Le temps de deux week-ends de septembre, le panel citoyen a auditionné des partisan-es et des opposant-es à l’initiative et au contreprojet, ainsi que des expert-es indépendant-es. Le panel a ensuite analysé les informations et arguments reçus, a délibéré, puis a rédigé la notice citoyenne, dont le contenu reflète les délibérations du panel et n’a pas de caractère officiel. La notice prend la forme d’un document très simple, mettant en évidence les principaux éléments des objets soumis au vote et présentant une sélection des arguments pour et contre, ceux «qui semblent les plus pertinents aux citoyennes et citoyens du panel», précise le document. Il a été envoyé à tous les électeurs et électrices du canton de Genève, avec le matériel de vote.

 

Trois questions à Nenad Stojanović, professeur au Département de science politique et relations internationales de la Faculté des sciences de la société.

Quels objectifs vise le projet demoscan?
La vocation de la démocratie est de faire participer les citoyen-nes. Or, avec moins de 50% de participation, elle n’y répond actuellement pas.
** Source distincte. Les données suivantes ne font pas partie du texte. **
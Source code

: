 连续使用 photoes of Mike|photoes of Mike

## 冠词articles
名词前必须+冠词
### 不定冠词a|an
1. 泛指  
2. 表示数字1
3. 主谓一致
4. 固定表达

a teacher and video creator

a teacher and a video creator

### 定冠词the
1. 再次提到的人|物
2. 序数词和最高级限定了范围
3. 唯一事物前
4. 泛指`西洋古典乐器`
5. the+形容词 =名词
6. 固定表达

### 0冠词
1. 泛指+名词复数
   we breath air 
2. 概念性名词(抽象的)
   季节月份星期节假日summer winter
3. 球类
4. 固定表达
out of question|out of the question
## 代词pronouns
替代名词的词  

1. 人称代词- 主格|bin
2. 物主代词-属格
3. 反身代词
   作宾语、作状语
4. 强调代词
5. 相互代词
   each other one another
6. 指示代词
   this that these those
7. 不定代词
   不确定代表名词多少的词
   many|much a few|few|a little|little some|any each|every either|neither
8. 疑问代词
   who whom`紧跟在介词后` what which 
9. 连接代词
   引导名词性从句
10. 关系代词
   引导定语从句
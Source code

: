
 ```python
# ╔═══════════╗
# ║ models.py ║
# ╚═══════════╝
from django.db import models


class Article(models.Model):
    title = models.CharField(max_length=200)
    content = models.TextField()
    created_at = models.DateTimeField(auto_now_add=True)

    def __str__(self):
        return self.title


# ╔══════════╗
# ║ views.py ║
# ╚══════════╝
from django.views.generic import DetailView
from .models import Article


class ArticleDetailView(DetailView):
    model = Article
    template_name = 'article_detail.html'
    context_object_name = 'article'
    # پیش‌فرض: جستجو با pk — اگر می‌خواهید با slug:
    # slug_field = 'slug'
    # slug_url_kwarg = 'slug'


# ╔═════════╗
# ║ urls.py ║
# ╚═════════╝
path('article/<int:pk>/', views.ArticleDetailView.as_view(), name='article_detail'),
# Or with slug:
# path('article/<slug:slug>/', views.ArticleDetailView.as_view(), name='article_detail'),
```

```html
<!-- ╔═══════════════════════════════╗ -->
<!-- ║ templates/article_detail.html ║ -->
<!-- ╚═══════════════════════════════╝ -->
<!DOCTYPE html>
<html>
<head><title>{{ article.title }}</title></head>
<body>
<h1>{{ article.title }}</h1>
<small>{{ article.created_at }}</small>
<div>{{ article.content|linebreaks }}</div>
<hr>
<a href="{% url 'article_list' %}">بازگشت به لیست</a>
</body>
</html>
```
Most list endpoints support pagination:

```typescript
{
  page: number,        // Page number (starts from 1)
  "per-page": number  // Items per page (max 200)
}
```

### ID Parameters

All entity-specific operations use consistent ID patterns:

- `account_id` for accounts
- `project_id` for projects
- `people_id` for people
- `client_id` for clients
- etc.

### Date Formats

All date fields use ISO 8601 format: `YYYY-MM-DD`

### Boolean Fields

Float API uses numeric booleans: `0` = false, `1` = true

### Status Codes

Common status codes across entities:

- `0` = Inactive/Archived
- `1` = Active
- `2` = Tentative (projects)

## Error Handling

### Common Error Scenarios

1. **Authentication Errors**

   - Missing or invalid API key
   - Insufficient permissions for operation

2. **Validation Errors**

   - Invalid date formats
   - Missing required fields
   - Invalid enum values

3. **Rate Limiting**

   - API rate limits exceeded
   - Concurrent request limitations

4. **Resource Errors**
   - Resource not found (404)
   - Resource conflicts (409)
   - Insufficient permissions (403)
Notre première intention est donc d’enrichir les institutions de la démocratie directe, en contribuant à la fois à augmenter la participation des citoyen-nes lors des votations populaires et en aidant les votant-es à se forger une opinion grâce à une documentation concise et accessible rédigée par des citoyen-nes «ordinaires». Le second objectif concerne les participant-es du panel citoyen. On peut en effet voir cette expérience comme une école de la démocratie qui permet de mieux connaître les institutions et de découvrir la complexité de la politique. Ce qui peut générer un sentiment de reconnaissance et pousser à voter des personnes qui ne le feraient pas habituellement. Dans le cadre de ce projet pilote, 21 personnes sont concernées; mais si on répétait l’opération avant chaque votation populaire – communale, cantonale ou fédérale ¬–, des milliers de personnes auraient chaque année l’occasion de s’emparer d’un objet de votation.

Comment est perçue cette démarche?
Elle rencontre un vif intérêt. J’ai moi-même été très surpris de recevoir, suite au projet pilote mené à Sion en 2019, des demandes de collaboration de la part de beaucoup de villes et de cantons suisses qui sont à la recherche de nouvelles façons d’intégrer leur population. Les citoyen-nes se montrent également très intéressé-es. Par exemple, lorsque nous avons procédé au tirage au sort du panel, le taux de réponses positives a été deux fois plus élevé que ce à quoi nous nous attendions.

Quel est l’impact d’une telle mesure?
Nous avons mené une enquête scientifique après l’expérience de Sion. Elle a notamment montré que les personnes qui avaient bénéficié de la notice citoyenne avaient une meilleure compréhension de l’objet de vote. L’enquête a également révélé que l’intention de participation augmentait et que cette documentation était la deuxième source d’information prise en compte, après la brochure officielle, avant les avis des partis politiques, les informations des médias ou les campagnes partisanes.